This article will explore the reasons behind biosimilar switching controversies, as well as review regulations on interchangeability, current switching data, and immunogenicity in the treatment of inflammatory rheumatic diseases.
WHY IS BIOSIMILAR SWITCHING AN ISSUE?
Switching from a reference biopharmaceutical to a biosimilar in a patient with an inflammatory condition is still a matter of debate. Biotechnological drugs are generated from living organisms and have inherently variable high-order structures (secondary, tertiary, and quaternary folding) and post-translational modifications (such as glycosylation, disulphide bond formation, or amidation) that impact structure, function, and immunogenicity. For these reasons, it is not possible to replicate a biopharmaceutical as an exact copy of the reference product, rendering biosimilars similar but not identical to their originators.4 Biosimilar manufacturers are required to follow regulatory standards to ensure that this expected variability remains within prespecified ranges.5 Developing a biosimilar candidate is both complex and laborious and typically involves characterising critical quality attributes and reverse-engineer manufacturing of reference product (cell culture, upstream, harvest, and downstream processes). Each one of these steps may introduce unwanted variability, and therefore manufacturers must apply state-of-the-art bioanalytical assays and confirmatory clinical trials to ensure maximal similarity of the end product.6
Biosimilars were first introduced in the European market following approval of Omnitrope® (Sandoz, Holzkirchen, Germany), the biosimilar of somatropin (human growth hormone), in 2006. Until 2013, all licensed biosimilars were either hormone (somatropin) or glycoprotein (filgrastim, epoetin alfa, and zeta) analogues.7 The first biosimilar of the monoclonal antibody infliximab was granted marketing authorisation in 20132 and, since then, biosimilars of etanercept, rituximab, adalimumab, and new biosimilars of infliximab were approved.7
Prospective and retrospective data have shown no significant safety or efficacy discrepancies following switch from reference to biosimilar hormones or glycoproteins. Somatropin, for instance, has the longest post-approval period and substantial cumulative data that revealed no unexpected adverse events and sustained efficacy in extrapolated indications and after switch.8,9 Filgrastim and complex glycoproteins, like epoetin alfa and epoetin zeta, have shorter post-approval periods but larger numbers of treated patients, and no difference in relevant clinical outcomes after switch.10,11
Notwithstanding this favourable historical background, switching biosimilars in the context of chronic inflammatory conditions has found resistance among patients and physicians due to concerns attributable mostly to immunogenicity.12-14 The rationale is that monoclonal antibodies and fusion proteins are much more difficult to replicate and may be more susceptible to immunogenic reactions. They have incommensurably more complex high-order structures and post-translational modifications, reaching close to 150 kDa of molecular weight compared to 30–40 kDa of hormones or glycoproteins.6 Furthermore, immunogenicity may be elicited not only from protein structure and post-translational modifications, but may also be process-related (impurities, aggregates, formulation, and storage conditions).

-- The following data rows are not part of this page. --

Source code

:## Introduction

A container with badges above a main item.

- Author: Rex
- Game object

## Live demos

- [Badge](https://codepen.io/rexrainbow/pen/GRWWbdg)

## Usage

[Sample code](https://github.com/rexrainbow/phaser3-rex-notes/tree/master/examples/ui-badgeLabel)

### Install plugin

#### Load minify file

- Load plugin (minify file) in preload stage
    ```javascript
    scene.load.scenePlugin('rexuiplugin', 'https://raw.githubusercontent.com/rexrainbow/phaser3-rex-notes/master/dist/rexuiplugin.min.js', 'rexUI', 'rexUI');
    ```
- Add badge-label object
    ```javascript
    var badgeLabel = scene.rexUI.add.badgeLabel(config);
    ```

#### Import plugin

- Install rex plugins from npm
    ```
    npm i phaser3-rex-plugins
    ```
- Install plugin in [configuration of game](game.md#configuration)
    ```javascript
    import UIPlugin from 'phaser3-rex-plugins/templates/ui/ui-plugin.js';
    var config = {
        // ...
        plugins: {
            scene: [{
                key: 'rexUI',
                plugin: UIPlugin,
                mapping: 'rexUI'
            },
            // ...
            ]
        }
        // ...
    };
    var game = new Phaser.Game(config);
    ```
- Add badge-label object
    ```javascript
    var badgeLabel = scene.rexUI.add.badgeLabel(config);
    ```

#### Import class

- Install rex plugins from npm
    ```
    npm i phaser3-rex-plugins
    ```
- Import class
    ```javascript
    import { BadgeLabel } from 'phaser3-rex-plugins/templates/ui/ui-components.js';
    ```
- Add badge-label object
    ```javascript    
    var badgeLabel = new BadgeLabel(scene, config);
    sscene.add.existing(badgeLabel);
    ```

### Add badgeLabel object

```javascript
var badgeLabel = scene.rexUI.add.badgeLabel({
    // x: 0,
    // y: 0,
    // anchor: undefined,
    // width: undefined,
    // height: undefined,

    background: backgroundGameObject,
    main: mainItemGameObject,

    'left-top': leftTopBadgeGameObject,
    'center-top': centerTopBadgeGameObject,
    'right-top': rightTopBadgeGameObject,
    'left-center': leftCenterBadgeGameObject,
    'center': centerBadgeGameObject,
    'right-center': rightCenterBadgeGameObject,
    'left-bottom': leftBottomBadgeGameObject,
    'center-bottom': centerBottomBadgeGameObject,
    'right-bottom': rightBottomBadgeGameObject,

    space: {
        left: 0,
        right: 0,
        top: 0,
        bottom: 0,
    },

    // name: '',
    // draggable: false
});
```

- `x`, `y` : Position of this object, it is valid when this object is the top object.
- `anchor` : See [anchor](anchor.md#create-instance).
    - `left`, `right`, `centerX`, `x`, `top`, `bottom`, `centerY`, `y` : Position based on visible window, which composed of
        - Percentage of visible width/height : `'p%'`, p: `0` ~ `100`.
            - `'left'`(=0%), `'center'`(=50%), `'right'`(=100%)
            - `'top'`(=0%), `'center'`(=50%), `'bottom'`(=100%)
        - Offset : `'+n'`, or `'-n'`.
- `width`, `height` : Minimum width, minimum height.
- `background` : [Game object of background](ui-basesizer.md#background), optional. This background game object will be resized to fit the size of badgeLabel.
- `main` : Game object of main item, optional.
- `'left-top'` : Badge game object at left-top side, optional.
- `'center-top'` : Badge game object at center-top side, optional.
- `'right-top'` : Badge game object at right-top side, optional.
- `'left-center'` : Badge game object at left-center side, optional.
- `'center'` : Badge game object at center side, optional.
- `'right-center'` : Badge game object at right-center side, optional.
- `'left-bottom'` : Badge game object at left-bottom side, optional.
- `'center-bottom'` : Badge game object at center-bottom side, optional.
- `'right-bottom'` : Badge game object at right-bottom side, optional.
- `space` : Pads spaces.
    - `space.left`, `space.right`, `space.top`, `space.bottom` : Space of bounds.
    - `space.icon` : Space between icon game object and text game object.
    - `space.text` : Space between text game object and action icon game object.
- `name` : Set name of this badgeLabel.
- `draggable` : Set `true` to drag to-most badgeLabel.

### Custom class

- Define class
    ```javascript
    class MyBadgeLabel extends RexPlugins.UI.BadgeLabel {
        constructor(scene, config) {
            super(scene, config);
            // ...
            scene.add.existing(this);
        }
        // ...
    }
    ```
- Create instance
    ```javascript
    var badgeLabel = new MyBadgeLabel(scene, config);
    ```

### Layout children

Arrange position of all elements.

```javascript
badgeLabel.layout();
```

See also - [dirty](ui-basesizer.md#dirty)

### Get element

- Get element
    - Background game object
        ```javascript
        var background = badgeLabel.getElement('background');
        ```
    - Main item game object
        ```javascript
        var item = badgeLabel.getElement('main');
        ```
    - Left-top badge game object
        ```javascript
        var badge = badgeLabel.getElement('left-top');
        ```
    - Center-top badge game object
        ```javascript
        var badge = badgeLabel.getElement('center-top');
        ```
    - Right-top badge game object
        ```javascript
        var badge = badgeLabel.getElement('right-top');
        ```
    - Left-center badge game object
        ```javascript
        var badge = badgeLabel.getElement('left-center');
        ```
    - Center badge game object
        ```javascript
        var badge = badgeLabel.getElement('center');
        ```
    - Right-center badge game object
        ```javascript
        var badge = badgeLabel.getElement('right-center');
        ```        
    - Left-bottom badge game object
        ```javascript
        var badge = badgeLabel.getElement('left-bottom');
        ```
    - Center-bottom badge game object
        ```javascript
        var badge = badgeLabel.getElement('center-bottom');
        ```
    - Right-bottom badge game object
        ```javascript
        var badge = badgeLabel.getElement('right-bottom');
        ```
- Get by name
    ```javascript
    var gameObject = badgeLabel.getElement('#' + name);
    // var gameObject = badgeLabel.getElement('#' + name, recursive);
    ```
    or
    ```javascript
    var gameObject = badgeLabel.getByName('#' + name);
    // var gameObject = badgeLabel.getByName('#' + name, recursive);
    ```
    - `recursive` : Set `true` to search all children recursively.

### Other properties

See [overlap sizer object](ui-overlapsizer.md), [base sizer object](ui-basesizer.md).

An immunogenic reaction characterised by anti-drug antibody (ADA) production is expected when two antigenically distinct proteins are switched. By definition, biosimilars must be antigenically similar to their originators. As depicted later in this paper, the majority of approved biosimilars in regulated markets have pre and post-approval studies confirming no increased immunogenicity after one or just a few switches, performed in monitored clinical settings; however, a scenario not tested is multiple switches between biosimilars. All biosimilars are tested against their reference product and may have minor differences in physicochemical or biological properties that have no impact on efficacy, safety, or immunogenicity. In upcoming years, there will be various biosimilar versions of the same reference product in the market and these may be used interchangeably as instructed by government authorities or hospital administrations. Considering that biosimilars are not required to demonstrate similarity amongst themselves and that numerous manufacturing changes occur throughout their life cycle, there is a theoretical risk that two biosimilars of the same reference product may diverge and become molecules with significant structural variations.15 Repeated exposure to such molecules with different stabilities or aggregation behaviour may increase the risk of immunogenic reactions with deleterious consequences for safety and efficacy.
Another concern, aside from immunogenicity, relates to pharmacokinetics (PK) and pharmacodynamics. All approved biosimilars have demonstrated a similar PK and, when available and relevant, pharmacodynamic profiles of their reference drug in a Phase I clinical trial.5 This is particularly important for large proteins such as monoclonal antibodies that may have variable PK behaviour even within the same disease population.4 When we consider scenarios that are not contemplated during the clinical assessment of a biosimilar candidate, patients and physicians feel uncertain. In a real-life setting, for instance, in which patients have several comorbidities and are treated with multiple concurrent drugs, there is a theoretical but remote risk that a biosimilar may behave differently from its reference drug, especially considering a disease condition for which no clinical studies were performed (extrapolated indication) and a multiple switch scenario.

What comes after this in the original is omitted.